Figure 1.
Foraging of urediniospores by bees on plants infected with myrtle rust. a. Honey bee forager collecting Austropuccinia psidii urediniospores from leaves of broadleaf paperbark [Melaleuca quinquenervia (Myrtales, Myrtaceae)], Bungawalbin, New South Wales, Australia; b. A. psidii urediniospores in the opening of a Geraldton wax [Chamelaucium uncinatum (Myrtales, Myrtaceae)] flower bud in Brisbane, Queensland, Australia.
Foraging of urediniospores by bees on plants infected with myrtle rust. a. Honey bee forager collecting Austropuccinia psidii urediniospores from leaves of broadleaf paperbark [Melaleuca quinquenervia (Myrtales, Myrtaceae)], Bungawalbin, New South Wales, Australia; b. A. psidii urediniospores in the opening of a Geraldton wax [Chamelaucium uncinatum (Myrtales, Myrtaceae)] flower bud in Brisbane, Queensland, Australia.
Photographs by Geoff Pegg.
A paper published in March 2026 in NeoBiota is entirely unsurprising to an evolutionary biologist, but deeply awkward for anyone trying to present nature as the intelligent design of an omnibenevolent creator. It reports what appears to be a mutually beneficial relationship between the introduced Western honey bee, Apis mellifera, and the invasive fungal plant pathogen myrtle rust, Austropuccinia psidii. It is a neat example of how evolution has no foresight, no moral purpose and no long-term plan. Symbiotic alliances can arise naturally between different species when there is an immediate benefit to both, even when the longer-term consequences for one or both partners — and for the wider ecosystem — may be destructive.
Myrtle rust, Austropuccinia psidii, is an invasive rust fungus in Australia. It infects more than 500 species in the Myrtaceae family, which includes many of Australia’s culturally, ecologically and economically important native plants, including eucalypts, paperbarks and related species. In Australia, the pathogen is regarded as a serious threat to native ecosystems, with around 17% of endemic vegetation considered at risk. The other partner in this apparent mutualism is also an introduced species: the Western honey bee, Apis mellifera.
The basis of this relationship is an exquisite example of the sort of functional complexity creationists routinely try to claim as evidence for intelligent design. That, of course, raises the obvious question: why would an omnibenevolent designer design a fungal pathogen capable of damaging so much of Australia’s native vegetation, and then provide it with a convenient pollinator-assisted dispersal system?

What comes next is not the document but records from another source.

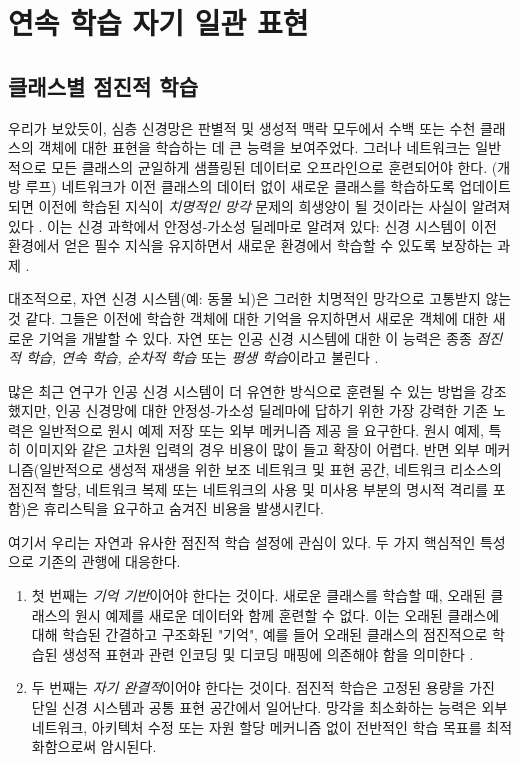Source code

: \documentclass[../../book-main_ko.tex]{subfiles}
\begin{document}
\section{연속 학습 자기 일관 표현}
\label{sec:continuous}

\subsection{클래스별 점진적 학습}
\label{sec:class-wise-incremental}

우리가 보았듯이, 심층 신경망은 판별적 및 생성적 맥락 모두에서 수백 또는 수천 클래스의 객체에 대한 표현을 학습하는 데 큰 능력을 보여주었다. 그러나 네트워크는 일반적으로 모든 클래스의 균일하게 샘플링된 데이터로 오프라인으로 훈련되어야 한다. (개방 루프) 네트워크가 이전 클래스의 데이터 없이 새로운 클래스를 학습하도록 업데이트되면 이전에 학습된 지식이 {\em 치명적인 망각} 문제의 희생양이 될 것이라는 사실이 알려져 있다 \cite{McCloskey1989catastrophic}. 이는 신경 과학에서 안정성-가소성 딜레마로 알려져 있다: 신경 시스템이 이전 환경에서 얻은 필수 지식을 유지하면서 새로운 환경에서 학습할 수 있도록 보장하는 과제 \cite{Grossberg1987CompetitiveLF}.

대조적으로, 자연 신경 시스템(예: 동물 뇌)은 그러한 치명적인 망각으로 고통받지 않는 것 같다. 그들은 이전에 학습한 객체에 대한 기억을 유지하면서 새로운 객체에 대한 새로운 기억을 개발할 수 있다. 자연 또는 인공 신경 시스템에 대한 이 능력은 종종 {\em 점진적 학습, 연속 학습, 순차적 학습} 또는 {\em 평생 학습}이라고 불린다 \cite{controlled-forgetting}.

많은 최근 연구가 인공 신경 시스템이 더 유연한 방식으로 훈련될 수 있는 방법을 강조했지만, 인공 신경망에 대한 안정성-가소성 딜레마에 답하기 위한 가장 강력한 기존 노력은 일반적으로 원시 예제 저장 \cite{icarl,chaudhry2019tiny} 또는 외부 메커니즘 제공 \cite{EWC}을 요구한다. 원시 예제, 특히 이미지와 같은 고차원 입력의 경우 비용이 많이 들고 확장이 어렵다. 반면 외부 메커니즘(일반적으로 생성적 재생을 위한 보조 네트워크 및 표현 공간, 네트워크 리소스의 점진적 할당, 네트워크 복제 또는 네트워크의 사용 및 미사용 부분의 명시적 격리를 포함)은 휴리스틱을 요구하고 숨겨진 비용을 발생시킨다.

여기서 우리는 자연과 유사한 점진적 학습 설정에 관심이 있다. 두 가지 핵심적인 특성으로 기존의 관행에 대응한다.
\begin{enumerate}
    	
\item 첫 번째는 \emph{기억 기반}이어야 한다는 것이다. 새로운 클래스를 학습할 때, 오래된 클래스의 원시 예제를 새로운 데이터와 함께 훈련할 수 없다. 이는 오래된 클래스에 대해 학습된 간결하고 구조화된 "기억", 예를 들어 오래된 클래스의 점진적으로 학습된 생성적 표현과 관련 인코딩 및 디코딩 매핑에 의존해야 함을 의미한다 \cite{fearnet}.
    	
\item 두 번째는 \emph{자기 완결적}이어야 한다는 것이다. 점진적 학습은 고정된 용량을 가진 단일 신경 시스템과 공통 표현 공간에서 일어난다. 망각을 최소화하는 능력은 외부 네트워크, 아키텍처 수정 또는 자원 할당 메커니즘 없이 전반적인 학습 목표를 최적화함으로써 암시된다.
\end{enumerate}
\end{document}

The mechanism is ingenious, but only in the blind, short-term sense in which natural selection can be ingenious. The bright yellow urediniospores of myrtle rust are collected by honey bees much as pollen is collected. The bees pack the spores into their pollen baskets and carry them back to the hive. For the fungus, this provides a potential route for dispersal beyond simple wind movement. For the bees, the spores are not just inert particles accidentally mistaken for pollen; they have real nutritional value. The researchers found that myrtle rust spores contained more than 22% protein and all ten amino acids regarded as essential for honey bee nutrition, making them comparable with high-quality pollen.
Laboratory feeding trials also showed that honey bee larvae could develop normally on a diet based on myrtle rust spores, with survival, development time and body weight similar to larvae reared on a high-quality pollen diet. Even more concerning from a biosecurity point of view, the spores remained viable inside honey bee colonies for at least nine days, meaning that hives could potentially act as reservoirs and transport systems for the pathogen.
So, the fungus gains a mobile vector, while the bees gain an alternative protein source. But what benefits both in the short term could be damaging in the longer term. As myrtle rust damages Myrtaceae-rich habitats, it can reduce the availability of flowers and pollen. That, in turn, could encourage honey bees to rely more heavily on fungal spores or other alternative foods, while the fungus benefits from the continued movement of bees and managed hives. The result could be a damaging ecological feedback loop, with plant-pollinator networks and forest regeneration placed under increasing pressure.
This is precisely the kind of outcome that any omniscient, intelligent designer should have foreseen and avoided. It is also precisely the kind of outcome that a mindless evolutionary process can produce without difficulty. Natural selection rewards immediate reproductive or nutritional advantage; it does not plan for ecological stability, protect biodiversity, or ensure that mutually beneficial relationships remain harmless in the long term.